ケース選びの次は、CPUクーラー・GPUクーラーの選定
Thermalright PA 120 SE
- デュアルタワーでTDP 200W超のハイエンドCPUも安定冷却
- ¥5,199で空冷最強グレードの冷却性能を実現
- 4000D・Pop Airどちらのケースでも相性抜群
ケースを決めたら、次はCPUクーラーの選定。ハイエンド構成なら迷わずコレ。
サイズ 虎徹 MARK4
- ¥2,990でヒートパイプ5本・TDP 180W対応
- i5・Ryzen 5クラスなら十分な冷却力
- 初心者にも扱いやすい日本語説明書付き
ミドルレンジのPC構成なら虎徹で十分。3,000円で十分な冷却性能を獲得できる。
ケース選びで失敗しないための注意点
- Pop Airで467mm対応とはいえ、RTX 5080本体の巨大さは別——SSDやストレージが圧迫される可能性がある。実際にスペック確認を
- 4000DでハイエンドGPU(5070以上)を使う場合、GPUスロットの配置により配線が窮屈になる可能性がある
- ファン追加購入を考えると、Pop Airでファン3個付属のメリットは大きい。予算内での最適化が重要
- メッシュパネルはホコリ侵入が多いため、定期的なクリーニング(月1回推奨)が必須。ダストフィルタは定期交換
はい、全く違います。4000Dは黒一色のシンプルモダンで高級感があり、Pop Airはカラフルでポップなデザイン。インテリアとしてのこだわりなら4000D、ゲーミング寄りならPop Airです。

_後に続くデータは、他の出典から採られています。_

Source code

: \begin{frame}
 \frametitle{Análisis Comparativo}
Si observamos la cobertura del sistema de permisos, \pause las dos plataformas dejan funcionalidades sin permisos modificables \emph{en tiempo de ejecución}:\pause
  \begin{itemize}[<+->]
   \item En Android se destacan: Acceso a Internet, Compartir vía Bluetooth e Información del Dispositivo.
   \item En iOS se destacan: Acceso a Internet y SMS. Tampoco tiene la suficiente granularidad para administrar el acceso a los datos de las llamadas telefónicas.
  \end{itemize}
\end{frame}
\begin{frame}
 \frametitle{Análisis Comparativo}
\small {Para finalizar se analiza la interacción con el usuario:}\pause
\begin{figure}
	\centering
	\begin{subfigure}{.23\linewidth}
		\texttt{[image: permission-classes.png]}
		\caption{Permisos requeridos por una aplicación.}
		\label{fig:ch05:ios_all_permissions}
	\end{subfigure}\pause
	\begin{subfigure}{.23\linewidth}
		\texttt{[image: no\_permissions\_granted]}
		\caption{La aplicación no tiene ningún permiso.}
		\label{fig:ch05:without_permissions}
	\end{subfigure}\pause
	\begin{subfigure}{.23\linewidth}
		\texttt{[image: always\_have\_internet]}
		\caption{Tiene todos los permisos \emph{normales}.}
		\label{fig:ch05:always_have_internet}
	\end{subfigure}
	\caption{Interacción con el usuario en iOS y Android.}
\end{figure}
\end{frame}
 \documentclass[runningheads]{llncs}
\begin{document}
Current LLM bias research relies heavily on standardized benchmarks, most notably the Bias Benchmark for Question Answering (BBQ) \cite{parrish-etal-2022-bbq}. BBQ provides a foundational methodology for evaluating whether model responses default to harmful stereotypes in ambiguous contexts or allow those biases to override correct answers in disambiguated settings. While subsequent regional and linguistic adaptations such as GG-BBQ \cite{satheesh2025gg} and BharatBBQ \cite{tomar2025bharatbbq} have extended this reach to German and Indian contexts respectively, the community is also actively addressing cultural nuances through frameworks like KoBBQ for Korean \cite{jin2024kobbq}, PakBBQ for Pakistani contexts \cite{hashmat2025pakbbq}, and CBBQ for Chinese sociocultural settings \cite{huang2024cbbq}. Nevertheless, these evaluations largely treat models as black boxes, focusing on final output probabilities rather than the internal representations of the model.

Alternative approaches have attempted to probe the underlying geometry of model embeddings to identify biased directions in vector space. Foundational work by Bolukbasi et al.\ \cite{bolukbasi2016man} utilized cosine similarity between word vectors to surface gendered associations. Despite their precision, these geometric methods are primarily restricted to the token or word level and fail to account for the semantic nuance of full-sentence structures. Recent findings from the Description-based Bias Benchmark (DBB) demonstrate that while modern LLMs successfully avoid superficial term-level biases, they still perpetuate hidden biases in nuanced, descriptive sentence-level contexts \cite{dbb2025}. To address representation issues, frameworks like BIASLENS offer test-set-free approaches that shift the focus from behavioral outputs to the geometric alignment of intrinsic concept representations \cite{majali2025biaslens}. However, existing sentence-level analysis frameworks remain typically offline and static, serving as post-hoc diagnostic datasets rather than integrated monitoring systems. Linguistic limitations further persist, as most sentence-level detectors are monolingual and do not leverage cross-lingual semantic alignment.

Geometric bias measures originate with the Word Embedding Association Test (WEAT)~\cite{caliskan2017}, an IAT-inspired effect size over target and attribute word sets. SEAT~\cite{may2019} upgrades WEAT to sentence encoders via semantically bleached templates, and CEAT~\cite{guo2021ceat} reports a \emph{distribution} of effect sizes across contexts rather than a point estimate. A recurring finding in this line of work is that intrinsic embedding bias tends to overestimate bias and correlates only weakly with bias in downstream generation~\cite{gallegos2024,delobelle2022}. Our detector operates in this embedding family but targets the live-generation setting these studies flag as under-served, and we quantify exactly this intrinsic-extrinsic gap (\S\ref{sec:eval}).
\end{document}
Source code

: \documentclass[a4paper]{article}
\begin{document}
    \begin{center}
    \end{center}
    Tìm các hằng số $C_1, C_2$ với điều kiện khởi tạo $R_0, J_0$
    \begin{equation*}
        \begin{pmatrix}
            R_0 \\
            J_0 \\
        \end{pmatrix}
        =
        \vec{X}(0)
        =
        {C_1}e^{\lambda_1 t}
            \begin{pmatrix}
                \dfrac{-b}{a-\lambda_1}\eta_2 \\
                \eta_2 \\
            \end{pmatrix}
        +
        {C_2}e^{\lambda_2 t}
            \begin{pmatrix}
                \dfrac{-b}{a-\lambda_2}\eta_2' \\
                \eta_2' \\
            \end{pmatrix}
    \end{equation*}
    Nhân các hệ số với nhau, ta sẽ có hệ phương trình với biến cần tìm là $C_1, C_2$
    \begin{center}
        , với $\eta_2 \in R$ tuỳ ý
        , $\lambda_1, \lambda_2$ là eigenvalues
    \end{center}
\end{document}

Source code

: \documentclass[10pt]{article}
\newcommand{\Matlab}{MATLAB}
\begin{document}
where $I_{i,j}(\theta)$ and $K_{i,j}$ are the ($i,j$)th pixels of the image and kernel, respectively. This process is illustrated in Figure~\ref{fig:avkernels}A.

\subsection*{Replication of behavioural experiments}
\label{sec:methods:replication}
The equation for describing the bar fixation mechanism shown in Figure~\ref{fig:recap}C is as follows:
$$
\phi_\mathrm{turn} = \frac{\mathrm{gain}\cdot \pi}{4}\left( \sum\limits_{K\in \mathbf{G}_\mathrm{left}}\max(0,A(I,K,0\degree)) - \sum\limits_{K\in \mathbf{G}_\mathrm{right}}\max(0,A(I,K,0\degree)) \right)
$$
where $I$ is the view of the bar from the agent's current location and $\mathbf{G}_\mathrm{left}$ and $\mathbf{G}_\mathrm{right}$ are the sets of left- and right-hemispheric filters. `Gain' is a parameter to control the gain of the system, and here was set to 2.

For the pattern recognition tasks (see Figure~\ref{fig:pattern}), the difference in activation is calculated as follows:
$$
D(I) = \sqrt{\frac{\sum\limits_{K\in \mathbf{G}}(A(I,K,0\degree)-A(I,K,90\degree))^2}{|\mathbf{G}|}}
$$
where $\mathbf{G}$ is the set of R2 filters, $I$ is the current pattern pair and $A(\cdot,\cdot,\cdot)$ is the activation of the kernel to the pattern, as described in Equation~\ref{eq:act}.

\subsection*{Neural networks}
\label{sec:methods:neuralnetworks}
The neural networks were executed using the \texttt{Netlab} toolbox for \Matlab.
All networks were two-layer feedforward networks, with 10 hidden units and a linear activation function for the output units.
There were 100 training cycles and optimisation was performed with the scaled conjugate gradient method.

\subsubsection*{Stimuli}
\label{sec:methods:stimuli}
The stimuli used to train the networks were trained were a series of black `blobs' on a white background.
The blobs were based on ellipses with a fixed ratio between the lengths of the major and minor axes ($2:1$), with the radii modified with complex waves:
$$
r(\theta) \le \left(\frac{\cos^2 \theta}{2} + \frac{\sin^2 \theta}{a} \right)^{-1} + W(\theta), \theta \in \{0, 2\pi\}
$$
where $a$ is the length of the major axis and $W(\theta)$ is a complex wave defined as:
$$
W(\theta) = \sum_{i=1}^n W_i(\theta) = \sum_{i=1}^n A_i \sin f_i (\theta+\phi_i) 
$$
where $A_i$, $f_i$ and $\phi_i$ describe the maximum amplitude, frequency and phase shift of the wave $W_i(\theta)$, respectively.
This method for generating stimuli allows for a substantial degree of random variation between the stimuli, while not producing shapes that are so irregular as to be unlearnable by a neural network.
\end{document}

4000Dは400mm程度の対応のため、RTX 5080は不可。RTX 5070なら理論的には対応ですが、配線スペース圧迫のリスクがあります。安心するならPop Air推奨です。
2個標準付属で最低限のエアフロー環境は整いますが、エアフロー効率を考えると3〜4個への増設がおすすめ。予算に余裕があればPop Airにしておくとこの手間を避けられます。
まとめ
- Pop Airはエアフロー・ファン付属・GPU長対応で総合力最強
- 4000Dは配線美学・シンプルデザインで高級感が秀逸
- 迷ったらPop Air——実質コスパと汎用性はPop Air圧勝
1万円台のゲーミングケース対決はPop Air が総合力で優位。ただし配線美学にこだわり、シンプルで高級感のあるケースを求めるなら4000Dも唯一無二の選択肢だ。自分の重視ポイントを整理して選ぼう。